I'm on my third  ng hose to connect my smoker to my natural gas pipe from the house.  I have installed a needle valve and everything is nice and tight and leak checked...except..the swivel connector/adaptor at the end of the hose has a slight leak when I have the needle valve closed.  As soon as I open the valve, the leak stops.  Obviously has something to do with pressure, but all three of the hoses I've tried leak at that factory installed swivel connector on the hose - no where else.  Anything I can or should do? Thanks. ( BTW the smoker Masterbuilt 30 works fine.)

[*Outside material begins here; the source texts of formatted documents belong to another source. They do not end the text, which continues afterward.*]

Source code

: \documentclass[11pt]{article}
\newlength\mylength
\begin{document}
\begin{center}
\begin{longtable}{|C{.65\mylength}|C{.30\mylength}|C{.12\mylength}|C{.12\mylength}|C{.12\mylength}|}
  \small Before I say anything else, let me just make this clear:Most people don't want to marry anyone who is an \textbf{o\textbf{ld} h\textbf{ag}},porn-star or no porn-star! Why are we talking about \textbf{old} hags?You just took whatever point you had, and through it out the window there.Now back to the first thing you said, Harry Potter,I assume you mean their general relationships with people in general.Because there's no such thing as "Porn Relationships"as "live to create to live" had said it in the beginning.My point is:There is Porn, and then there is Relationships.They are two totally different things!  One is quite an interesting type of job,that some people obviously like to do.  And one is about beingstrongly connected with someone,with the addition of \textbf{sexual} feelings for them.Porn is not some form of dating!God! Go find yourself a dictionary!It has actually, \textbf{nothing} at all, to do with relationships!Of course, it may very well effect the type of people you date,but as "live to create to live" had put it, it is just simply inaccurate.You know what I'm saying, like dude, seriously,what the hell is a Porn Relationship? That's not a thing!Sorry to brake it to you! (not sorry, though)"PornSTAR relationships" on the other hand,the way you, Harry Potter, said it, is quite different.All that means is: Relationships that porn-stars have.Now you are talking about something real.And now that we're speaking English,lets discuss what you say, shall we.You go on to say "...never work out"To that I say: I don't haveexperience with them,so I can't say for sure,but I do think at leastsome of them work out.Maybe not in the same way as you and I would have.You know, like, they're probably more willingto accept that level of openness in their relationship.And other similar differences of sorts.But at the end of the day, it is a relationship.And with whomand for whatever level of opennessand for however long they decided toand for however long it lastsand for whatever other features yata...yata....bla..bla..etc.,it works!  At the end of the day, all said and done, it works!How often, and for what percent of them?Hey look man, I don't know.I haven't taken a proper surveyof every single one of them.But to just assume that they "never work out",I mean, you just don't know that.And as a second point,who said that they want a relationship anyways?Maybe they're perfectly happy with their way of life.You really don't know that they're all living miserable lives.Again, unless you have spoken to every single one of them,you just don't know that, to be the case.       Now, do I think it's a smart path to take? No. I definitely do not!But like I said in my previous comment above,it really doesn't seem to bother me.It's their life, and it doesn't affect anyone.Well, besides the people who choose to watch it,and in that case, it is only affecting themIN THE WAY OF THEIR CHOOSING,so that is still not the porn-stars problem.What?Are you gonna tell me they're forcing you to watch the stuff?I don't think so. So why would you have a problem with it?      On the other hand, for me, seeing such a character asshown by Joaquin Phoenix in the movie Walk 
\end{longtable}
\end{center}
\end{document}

Solved - had needle valve turned the wrong way
	

	
	
		
		



		
			






Thanks anyway.


----------



## daveomak (Aug 12, 2016)

Righty tighty.....   lefty loosey.......

There should NEVER be a leak anywhere on a gas connection....    If it is a crimp fitting, have the gas company or propane company replace the fitting with the correct fitting and re crimp it in place ......  OR BUY AMERICAN MADE......


----------



## suefourmet (Aug 13, 2016)

Thanks, Dave.  It is a sturgis and my understanding was that it is American Made.\


----------



## daveomak (Aug 13, 2016)

http://www.mbsturgis.com/contact

You are correct about made in the USA....  There's there contact page....   let them know...  I noticed they have one of their items under recall when looking this up...

Good luck...  may I recommend sending them pictures with numbers visible along with an explanation of the leak....

Dave


----------



## joe black (Aug 13, 2016)

Righty tighty.....   lefty loosy

Dave,  this is not always correct on gas.


----------



## daveomak (Aug 13, 2016)

Joe Black said:


> Righty tighty.....   lefty loosy
> 
> Dave, this is not always correct on gas.

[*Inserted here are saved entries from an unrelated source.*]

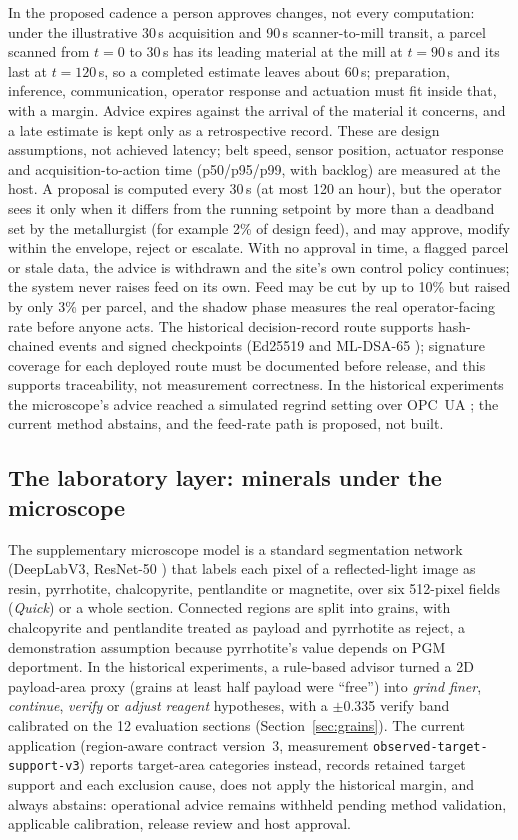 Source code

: \documentclass[10pt,a4paper,twocolumn]{article}
\begin{document}
In the proposed cadence a person approves changes, not every computation: under the illustrative 30\,s acquisition and 90\,s scanner-to-mill transit, a parcel scanned from $t=0$ to $30$\,s has its leading material at the mill at $t=90$\,s and its last at $t=120$\,s, so a completed estimate leaves about 60\,s; preparation, inference, communication, operator response and actuation must fit inside that, with a margin. Advice expires against the arrival of the material it concerns, and a late estimate is kept only as a retrospective record. These are design assumptions, not achieved latency; belt speed, sensor position, actuator response and acquisition-to-action time (p50/p95/p99, with backlog) are measured at the host. A proposal is computed every 30\,s (at most 120 an hour), but the operator sees it only when it differs from the running setpoint by more than a deadband set by the metallurgist (for example 2\% of design feed), and may approve, modify within the envelope, reject or escalate. With no approval in time, a flagged parcel or stale data, the advice is withdrawn and the site's own control policy continues; the system never raises feed on its own. Feed may be cut by up to 10\% but raised by only 3\% per parcel, and the shadow phase measures the real operator-facing rate before anyone acts. The historical decision-record route supports hash-chained events and signed checkpoints (Ed25519 and ML-DSA-65 \cite{fips204}); signature coverage for each deployed route must be documented before release, and this supports traceability, not measurement correctness. In the historical experiments the microscope's advice reached a simulated regrind setting over OPC~UA \cite{opcua}; the current method abstains, and the feed-rate path is proposed, not built.

\subsection{The laboratory layer: minerals under the microscope}\label{sec:micromethod}

The supplementary microscope model is a standard segmentation network (DeepLabV3, ResNet-50 \cite{chen2017,he2016}) that labels each pixel of a reflected-light image as resin, pyrrhotite, chalcopyrite, pentlandite or magnetite, over six 512-pixel fields (\emph{Quick}) or a whole section. Connected regions are split into grains, with chalcopyrite and pentlandite treated as payload and pyrrhotite as reject, a demonstration assumption because pyrrhotite's value depends on PGM deportment. In the historical experiments, a rule-based advisor turned a 2D payload-area proxy (grains at least half payload were ``free'') into \emph{grind finer}, \emph{continue}, \emph{verify} or \emph{adjust reagent} hypotheses, with a $\pm$0.335 verify band calibrated on the 12 evaluation sections (Section~\ref{sec:grains}). The current application (region-aware contract version~3, measurement \texttt{observed-target-support-v3}) reports target-area categories instead, records retained target support and each exclusion cause, does not apply the historical margin, and always abstains: operational advice remains withheld pending method validation, applicable calibration, release review and host approval.
\end{document}
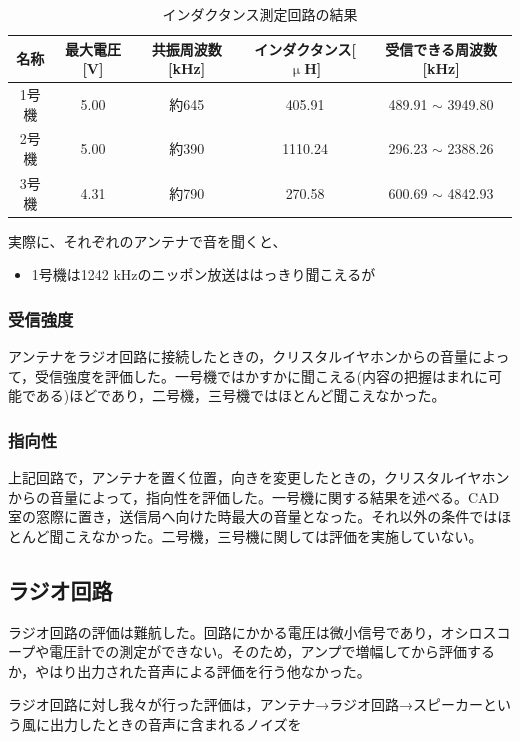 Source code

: \documentclass[report.tex]{subfiles}
\begin{document}
\begin{table}[h]
	\centering
	\caption{インダクタンス測定回路の結果}
	\label{tab:ant2}
	\begin{tabular}{ccccc} \hline
		名称  & 最大電圧[V] & 共振周波数[kHz] & インダクタンス[\(\upmu\)H] & 受信できる周波数[kHz]           \\ \hline
		1号機 & 5.00    & 約645       & 405.91              & 489.91 \(\sim\) 3949.80 \\
		2号機 & 5.00    & 約390       & 1110.24             & 296.23 \(\sim\) 2388.26 \\
		3号機 & 4.31    & 約790       & 270.58              & 600.69 \(\sim\) 4842.93 \\ \hline
	\end{tabular}
\end{table}

実際に、それぞれのアンテナで音を聞くと、

\begin{itemize}
	\item 1号機は1242 kHzのニッポン放送ははっきり聞こえるが
\end{itemize}



\subsubsection{受信強度}
アンテナをラジオ回路に接続したときの，クリスタルイヤホンからの音量によって，受信強度を評価した。一号機ではかすかに聞こえる(内容の把握はまれに可能である)ほどであり，二号機，三号機ではほとんど聞こえなかった。
\subsubsection{指向性}
上記回路で，アンテナを置く位置，向きを変更したときの，クリスタルイヤホンからの音量によって，指向性を評価した。一号機に関する結果を述べる。CAD室の窓際に置き，送信局へ向けた時最大の音量となった。それ以外の条件ではほとんど聞こえなかった。二号機，三号機に関しては評価を実施していない。

\subsection{ラジオ回路}
ラジオ回路の評価は難航した。回路にかかる電圧は微小信号であり，オシロスコープや電圧計での測定ができない。そのため，アンプで増幅してから評価するか，やはり出力された音声による評価を行う他なかった。

ラジオ回路に対し我々が行った評価は，アンテナ→ラジオ回路→スピーカーという風に出力したときの音声に含まれるノイズを
\end{document}
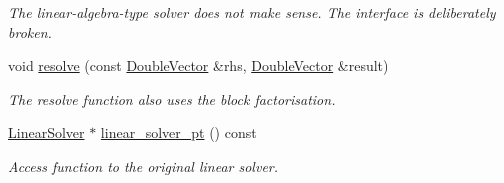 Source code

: \begin{DoxyCompactItemize}
\begin{DoxyCompactList}\small\item\em The linear-\/algebra-\/type solver does not make sense. The interface is deliberately broken. \end{DoxyCompactList}\item 
void \hyperlink{classoomph_1_1BlockPitchForkLinearSolver_a9a424fd2ae0b67ef8c3ff59f16030786}{resolve} (const \hyperlink{classoomph_1_1DoubleVector}{Double\+Vector} \&rhs, \hyperlink{classoomph_1_1DoubleVector}{Double\+Vector} \&result)
\begin{DoxyCompactList}\small\item\em The resolve function also uses the block factorisation. \end{DoxyCompactList}\item 
\hyperlink{classoomph_1_1LinearSolver}{Linear\+Solver} $\ast$ \hyperlink{classoomph_1_1BlockPitchForkLinearSolver_a38efead8e84202a3232b4a3624a2986c}{linear\+\_\+solver\+\_\+pt} () const
\begin{DoxyCompactList}\small\item\em Access function to the original linear solver. \end{DoxyCompactList}\end{DoxyCompactItemize}
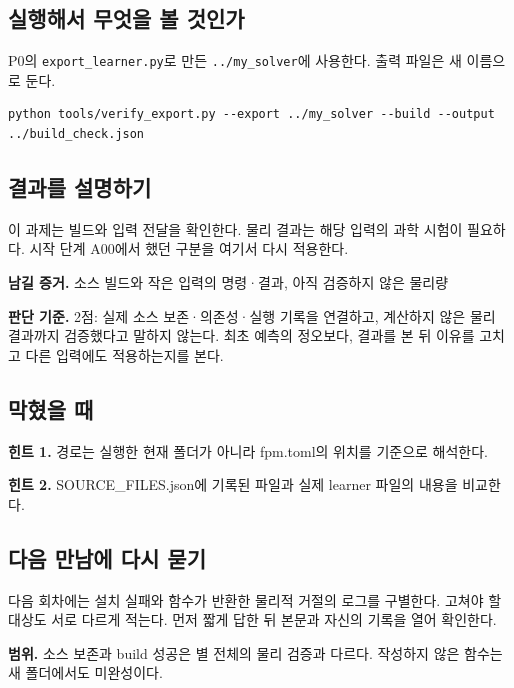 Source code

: \documentclass[
  10pt,
  a4paper,
]{article}
\begin{document}
\newpage

\subsection{실행해서 무엇을 볼
것인가}\label{uxc2e4uxd589uxd574uxc11c-uxbb34uxc5c7uxc744-uxbcfc-uxac83uxc778uxac00}

P0의 \texttt{export\_learner.py}로 만든 \texttt{../my\_solver}에
사용한다. 출력 파일은 새 이름으로 둔다.

\begin{verbatim}
python tools/verify_export.py --export ../my_solver --build --output ../build_check.json
\end{verbatim}

\subsection{결과를
설명하기}\label{uxacb0uxacfcuxb97c-uxc124uxba85uxd558uxae30}

이 과제는 빌드와 입력 전달을 확인한다. 물리 결과는 해당 입력의 과학
시험이 필요하다. 시작 단계 A00에서 했던 구분을 여기서 다시 적용한다.

\textbf{남길 증거.} 소스 빌드와 작은 입력의 명령·결과, 아직 검증하지
않은 물리량

\textbf{판단 기준.} 2점: 실제 소스 보존·의존성·실행 기록을 연결하고,
계산하지 않은 물리 결과까지 검증했다고 말하지 않는다. 최초 예측의
정오보다, 결과를 본 뒤 이유를 고치고 다른 입력에도 적용하는지를 본다.

\subsection{막혔을 때}\label{uxb9c9uxd614uxc744-uxb54c}

\textbf{힌트 1.} 경로는 실행한 현재 폴더가 아니라 fpm.toml의 위치를
기준으로 해석한다.

\textbf{힌트 2.} SOURCE\_FILES.json에 기록된 파일과 실제 learner 파일의
내용을 비교한다.

\subsection{다음 만남에 다시
묻기}\label{uxb2e4uxc74c-uxb9ccuxb0a8uxc5d0-uxb2e4uxc2dc-uxbb3buxae30}

다음 회차에는 설치 실패와 함수가 반환한 물리적 거절의 로그를 구별한다.
고쳐야 할 대상도 서로 다르게 적는다. 먼저 짧게 답한 뒤 본문과 자신의
기록을 열어 확인한다.

\textbf{범위.} 소스 보존과 build 성공은 별 전체의 물리 검증과 다르다.
작성하지 않은 함수는 새 폴더에서도 미완성이다.
\end{document}
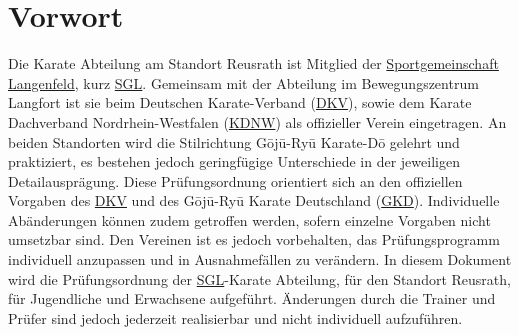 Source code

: 	\vspace{12pt}
	\section{Vorwort}
		Die Karate Abteilung am Standort Reusrath ist Mitglied der \href{https://www.sglangenfeld.de/}{Sportgemeinschaft Langenfeld}, kurz \href{https://www.sglangenfeld.de/}{SGL}. Gemeinsam mit der Abteilung im Bewegungszentrum Langfort ist sie beim Deutschen Karate-Verband (\href{https://www.karate.de/}{DKV}), sowie dem Karate Dachverband Nordrhein-Westfalen (\href{https://www.karate.nrw/}{KDNW}) als offizieller Verein eingetragen. An beiden Standorten wird die Stilrichtung G\={o}j\={u}-Ry\={u} Karate-D\={o} gelehrt und praktiziert, es bestehen jedoch geringfügige Unterschiede in der jeweiligen Detailausprägung.
	\vspace{4pt}\newline
		Diese Prüfungsordnung orientiert sich an den offiziellen Vorgaben des \href{https://www.karate.de/}{DKV} und des G\={o}j\={u}-Ry\={u} Karate Deutschland (\href{https://www.karate-gkd.de/}{GKD}). Individuelle Abänderungen können zudem getroffen werden, sofern einzelne Vorgaben nicht umsetzbar sind. Den Vereinen ist es jedoch vorbehalten, das Prüfungsprogramm individuell anzupassen und in Ausnahmefällen zu verändern.
	\vspace{4pt}\newline
		In diesem Dokument wird die Prüfungsordnung der \href{https://www.sglangenfeld.de/}{SGL}-Karate Abteilung, für den Standort Reusrath, für Jugendliche und Erwachsene aufgeführt. Änderungen durch die Trainer und Prüfer sind jedoch jederzeit realisierbar und nicht individuell aufzuführen.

_*Solved - had needle valve turned the wrong way  *_...  
	

	
	
		
		



		
		
	


	





I was referring to the needle valve the op commented on....   You are correct....  a POL connector is left handed threads....   and connections to compressed gas bottle can be left or right handed to prevent the user from connecting the wrong regulator to an incorrect bottle...


----------



## joe black (Aug 14, 2016)

Dave,  I didn't mean to be picky, I just wanted folks to look before they released a ton of gas.

Thanks for the reply.  So many folks get their feelings hurt for no reason.   Joe.   :beercheer:


----------



## daveomak (Aug 14, 2016)

That was intended to be a half-assed-joke to suefourmet.... "turning the needle valve the wrong way"...

No harm no foul...... Your point was well taken and left hand thread can be found in the darndest places....    Lug nuts on some early car models...


----------